Work item: Nothing but the pictures is dropped; write out all the remaining data below exactly.

Plain-text document sources:
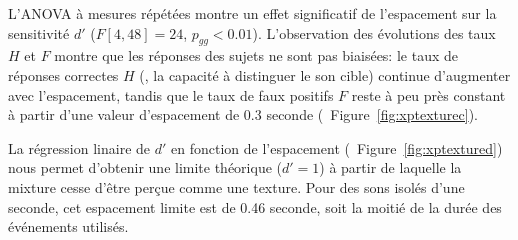 L'ANOVA à mesures répétées montre un effet significatif de l'espacement sur la sensitivité $d'$ ($F[4,48]=24$, $p_{gg}<0.01$). L'observation des évolutions des taux $H$ et $F$ montre que les réponses des sujets ne sont pas biaisées: le taux de réponses correctes $H$ (\ie, la capacité à distinguer le son cible) continue d'augmenter avec l'espacement, tandis que le taux de faux positifs $F$ reste à peu près constant à partir d'une valeur d'espacement de 0.3 seconde (\cf~Figure~\ref{fig:xptexturec}).

La régression linaire de $d'$ en fonction de l'espacement (\cf~Figure~\ref{fig:xptextured}) nous permet d'obtenir une limite théorique ($d'=1$) à partir de laquelle la mixture cesse d'être perçue comme une texture. Pour des sons isolés d'une seconde, cet espacement limite est de 0.46 seconde, soit la moitié de la durée des événements utilisés.

 


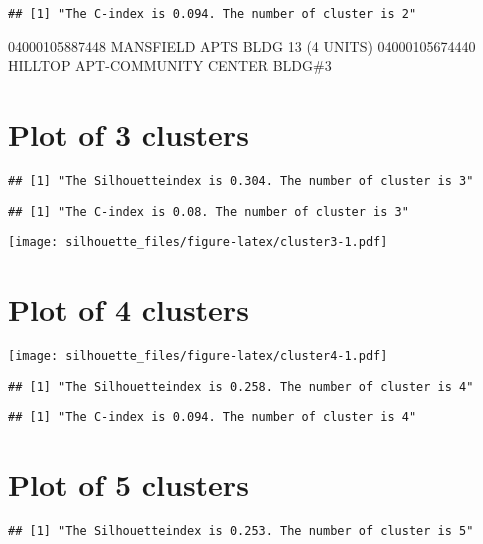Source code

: \documentclass[
]{article}
\begin{document}
\begin{verbatim}
## [1] "The C-index is 0.094. The number of cluster is 2"
\end{verbatim}

04000105887448 MANSFIELD APTS BLDG 13 (4 UNITS) 04000105674440 HILLTOP
APT-COMMUNITY CENTER BLDG\#3

\newpage

\hypertarget{plot-of-3-clusters}{%
\section{Plot of 3 clusters}\label{plot-of-3-clusters}}

\begin{verbatim}
## [1] "The Silhouetteindex is 0.304. The number of cluster is 3"
\end{verbatim}

\begin{verbatim}
## [1] "The C-index is 0.08. The number of cluster is 3"
\end{verbatim}

\texttt{[image: silhouette\_files/figure-latex/cluster3-1.pdf]}

\newpage

\hypertarget{plot-of-4-clusters}{%
\section{Plot of 4 clusters}\label{plot-of-4-clusters}}

\texttt{[image: silhouette\_files/figure-latex/cluster4-1.pdf]}

\begin{verbatim}
## [1] "The Silhouetteindex is 0.258. The number of cluster is 4"
\end{verbatim}

\begin{verbatim}
## [1] "The C-index is 0.094. The number of cluster is 4"
\end{verbatim}

\newpage

\hypertarget{plot-of-5-clusters}{%
\section{Plot of 5 clusters}\label{plot-of-5-clusters}}

\begin{verbatim}
## [1] "The Silhouetteindex is 0.253. The number of cluster is 5"
\end{verbatim}
\end{document}
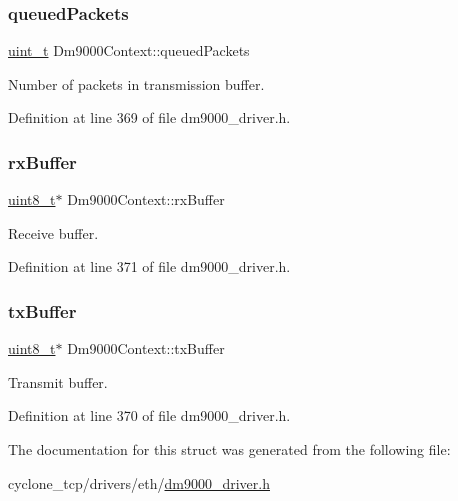 \subsubsection{\texorpdfstring{queued\+Packets}{queuedPackets}}
{\footnotesize\ttfamily \hyperlink{compiler__port_8h_a12a1e9b3ce141648783a82445d02b58d}{uint\+\_\+t} Dm9000\+Context\+::queued\+Packets}



Number of packets in transmission buffer. 



Definition at line 369 of file dm9000\+\_\+driver.\+h.

\mbox{\label{structDm9000Context_accdec387715282c04559710494cd0066}} 
\subsubsection{\texorpdfstring{rx\+Buffer}{rxBuffer}}
{\footnotesize\ttfamily \hyperlink{stdint_8h_aba7bc1797add20fe3efdf37ced1182c5}{uint8\+\_\+t}$\ast$ Dm9000\+Context\+::rx\+Buffer}



Receive buffer. 



Definition at line 371 of file dm9000\+\_\+driver.\+h.

\mbox{\label{structDm9000Context_a72e4ef12dece5a9596fbadb0bcc22418}} 
\subsubsection{\texorpdfstring{tx\+Buffer}{txBuffer}}
{\footnotesize\ttfamily \hyperlink{stdint_8h_aba7bc1797add20fe3efdf37ced1182c5}{uint8\+\_\+t}$\ast$ Dm9000\+Context\+::tx\+Buffer}



Transmit buffer. 



Definition at line 370 of file dm9000\+\_\+driver.\+h.



The documentation for this struct was generated from the following file\+:\begin{DoxyCompactItemize}
\item 
cyclone\+\_\+tcp/drivers/eth/\hyperlink{dm9000__driver_8h}{dm9000\+\_\+driver.\+h}\end{DoxyCompactItemize}
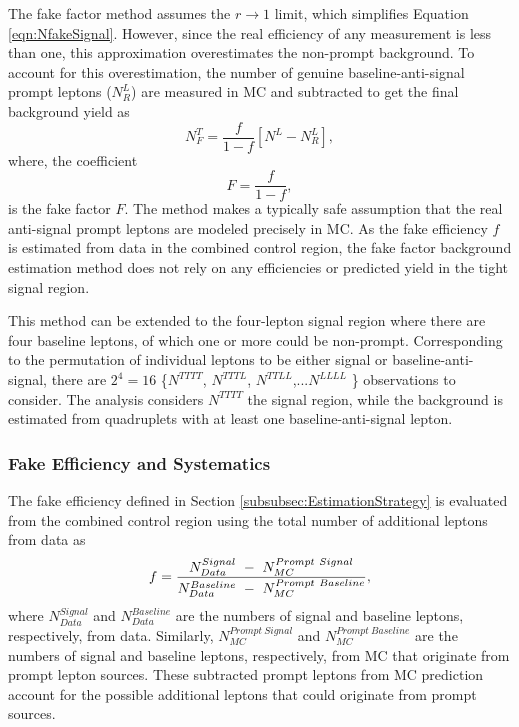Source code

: The fake factor method assumes the $r\rightarrow 1$ limit, which simplifies Equation \ref{eqn:NfakeSignal}. However, since the real efficiency of any measurement is less than one, this approximation overestimates the non-prompt background. To account for this overestimation, the number of genuine baseline-anti-signal prompt leptons ($N^{L}_{R}$) are measured in MC and subtracted to get the final background yield as 
\begin{equation}
    N_{F}^{T} =  \frac{f}{1-f}[N^{L}-N^{L}_{R}],
\label{eqn:NfakeSignalFinal}
\end{equation}
where, the coefficient \begin{equation} F=\frac{f}{1-f}, \label{eqn:FakeFactor}
\end{equation} is the fake factor $F$. The method makes a typically safe assumption that the real anti-signal prompt leptons are modeled precisely in MC. As the fake efficiency $f$ is estimated from data in the combined control region, the fake factor background estimation method does not rely on any efficiencies or predicted yield in the tight signal region.

This method can be extended to the four-lepton signal region where there are four baseline leptons, of which one or more could be non-prompt. Corresponding to the permutation of individual leptons to be either signal or baseline-anti-signal, there are $2^{4}=16$ \{$N^{TTTT}$, $N^{TTTL}$, $N^{TTLL}$,...$N^{LLLL}$ \} observations to consider. The analysis considers $N^{TTTT}$ the signal region, while the background is estimated from quadruplets with at least one baseline-anti-signal lepton.

\subsubsection{Fake Efficiency and Systematics}
\label{subsubsec:FakeEff}
The fake efficiency defined in Section \ref{subsubsec:EstimationStrategy} is evaluated from the combined control region using the total number of additional leptons from data as
\begin{equation}{\label{eq:fakeff}}
\begin{aligned}
f = \frac{ N_{Data}^{Signal}~-~N_{MC}^{Prompt~Signal}}{ N_{Data}^{Baseline}~-~N_{MC}^{Prompt~Baseline}},
\end{aligned}
\end{equation}
where $N_{Data}^{Signal}$ and $N_{Data}^{Baseline}$ are the numbers of signal and baseline leptons, respectively, from data. Similarly, $N_{MC}^{Prompt~Signal}$ and $N_{MC}^{Prompt~Baseline}$ are the numbers of signal and baseline leptons, respectively, from MC that originate from prompt lepton sources. These subtracted prompt leptons from MC prediction account for the possible additional leptons that could originate from prompt sources.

Your response:
 L'ANOVA à mesures répétées montre un effet significatif de l'espacement sur la sensitivité $d'$ ($F[4,48]=24$, $p_{gg}<0.01$). L'observation des évolutions des taux $H$ et $F$ montre que les réponses des sujets ne sont pas biaisées: le taux de réponses correctes $H$ (\ie, la capacité à distinguer le son cible) continue d'augmenter avec l'espacement, tandis que le taux de faux positifs $F$ reste à peu près constant à partir d'une valeur d'espacement de 0.3 seconde (\cf~Figure~\ref{fig:xptexturec}).

La régression linaire de $d'$ en fonction de l'espacement (\cf~Figure~\ref{fig:xptextured}) nous permet d'obtenir une limite théorique ($d'=1$) à partir de laquelle la mixture cesse d'être perçue comme une texture. Pour des sons isolés d'une seconde, cet espacement limite est de 0.46 seconde, soit la moitié de la durée des événements utilisés.

 


Source code

: \documentclass[
]{article}
\begin{document}
\begin{verbatim}
## [1] "The C-index is 0.094. The number of cluster is 2"
\end{verbatim}

04000105887448 MANSFIELD APTS BLDG 13 (4 UNITS) 04000105674440 HILLTOP
APT-COMMUNITY CENTER BLDG\#3

\newpage

\hypertarget{plot-of-3-clusters}{%
\section{Plot of 3 clusters}\label{plot-of-3-clusters}}

\begin{verbatim}
## [1] "The Silhouetteindex is 0.304. The number of cluster is 3"
\end{verbatim}

\begin{verbatim}
## [1] "The C-index is 0.08. The number of cluster is 3"
\end{verbatim}

\texttt{[image: silhouette\_files/figure-latex/cluster3-1.pdf]}

\newpage

\hypertarget{plot-of-4-clusters}{%
\section{Plot of 4 clusters}\label{plot-of-4-clusters}}

\texttt{[image: silhouette\_files/figure-latex/cluster4-1.pdf]}

\begin{verbatim}
## [1] "The Silhouetteindex is 0.258. The number of cluster is 4"
\end{verbatim}

\begin{verbatim}
## [1] "The C-index is 0.094. The number of cluster is 4"
\end{verbatim}

\newpage

\hypertarget{plot-of-5-clusters}{%
\section{Plot of 5 clusters}\label{plot-of-5-clusters}}

\begin{verbatim}
## [1] "The Silhouetteindex is 0.253. The number of cluster is 5"
\end{verbatim}
\end{document}
 \subsubsection{\texorpdfstring{queued\+Packets}{queuedPackets}}
{\footnotesize\ttfamily \hyperlink{compiler__port_8h_a12a1e9b3ce141648783a82445d02b58d}{uint\+\_\+t} Dm9000\+Context\+::queued\+Packets}



Number of packets in transmission buffer. 



Definition at line 369 of file dm9000\+\_\+driver.\+h.

\mbox{\label{structDm9000Context_accdec387715282c04559710494cd0066}} 
\subsubsection{\texorpdfstring{rx\+Buffer}{rxBuffer}}
{\footnotesize\ttfamily \hyperlink{stdint_8h_aba7bc1797add20fe3efdf37ced1182c5}{uint8\+\_\+t}$\ast$ Dm9000\+Context\+::rx\+Buffer}



Receive buffer. 



Definition at line 371 of file dm9000\+\_\+driver.\+h.

\mbox{\label{structDm9000Context_a72e4ef12dece5a9596fbadb0bcc22418}} 
\subsubsection{\texorpdfstring{tx\+Buffer}{txBuffer}}
{\footnotesize\ttfamily \hyperlink{stdint_8h_aba7bc1797add20fe3efdf37ced1182c5}{uint8\+\_\+t}$\ast$ Dm9000\+Context\+::tx\+Buffer}



Transmit buffer. 



Definition at line 370 of file dm9000\+\_\+driver.\+h.



The documentation for this struct was generated from the following file\+:\begin{DoxyCompactItemize}
\item 
cyclone\+\_\+tcp/drivers/eth/\hyperlink{dm9000__driver_8h}{dm9000\+\_\+driver.\+h}\end{DoxyCompactItemize}
Source code

: The fake factor method assumes the $r\rightarrow 1$ limit, which simplifies Equation \ref{eqn:NfakeSignal}. However, since the real efficiency of any measurement is less than one, this approximation overestimates the non-prompt background. To account for this overestimation, the number of genuine baseline-anti-signal prompt leptons ($N^{L}_{R}$) are measured in MC and subtracted to get the final background yield as 
\begin{equation}
    N_{F}^{T} =  \frac{f}{1-f}[N^{L}-N^{L}_{R}],
\label{eqn:NfakeSignalFinal}
\end{equation}
where, the coefficient \begin{equation} F=\frac{f}{1-f}, \label{eqn:FakeFactor}
\end{equation} is the fake factor $F$. The method makes a typically safe assumption that the real anti-signal prompt leptons are modeled precisely in MC. As the fake efficiency $f$ is estimated from data in the combined control region, the fake factor background estimation method does not rely on any efficiencies or predicted yield in the tight signal region.

This method can be extended to the four-lepton signal region where there are four baseline leptons, of which one or more could be non-prompt. Corresponding to the permutation of individual leptons to be either signal or baseline-anti-signal, there are $2^{4}=16$ \{$N^{TTTT}$, $N^{TTTL}$, $N^{TTLL}$,...$N^{LLLL}$ \} observations to consider. The analysis considers $N^{TTTT}$ the signal region, while the background is estimated from quadruplets with at least one baseline-anti-signal lepton.

\subsubsection{Fake Efficiency and Systematics}
\label{subsubsec:FakeEff}
The fake efficiency defined in Section \ref{subsubsec:EstimationStrategy} is evaluated from the combined control region using the total number of additional leptons from data as
\begin{equation}{\label{eq:fakeff}}
\begin{aligned}
f = \frac{ N_{Data}^{Signal}~-~N_{MC}^{Prompt~Signal}}{ N_{Data}^{Baseline}~-~N_{MC}^{Prompt~Baseline}},
\end{aligned}
\end{equation}
where $N_{Data}^{Signal}$ and $N_{Data}^{Baseline}$ are the numbers of signal and baseline leptons, respectively, from data. Similarly, $N_{MC}^{Prompt~Signal}$ and $N_{MC}^{Prompt~Baseline}$ are the numbers of signal and baseline leptons, respectively, from MC that originate from prompt lepton sources. These subtracted prompt leptons from MC prediction account for the possible additional leptons that could originate from prompt sources.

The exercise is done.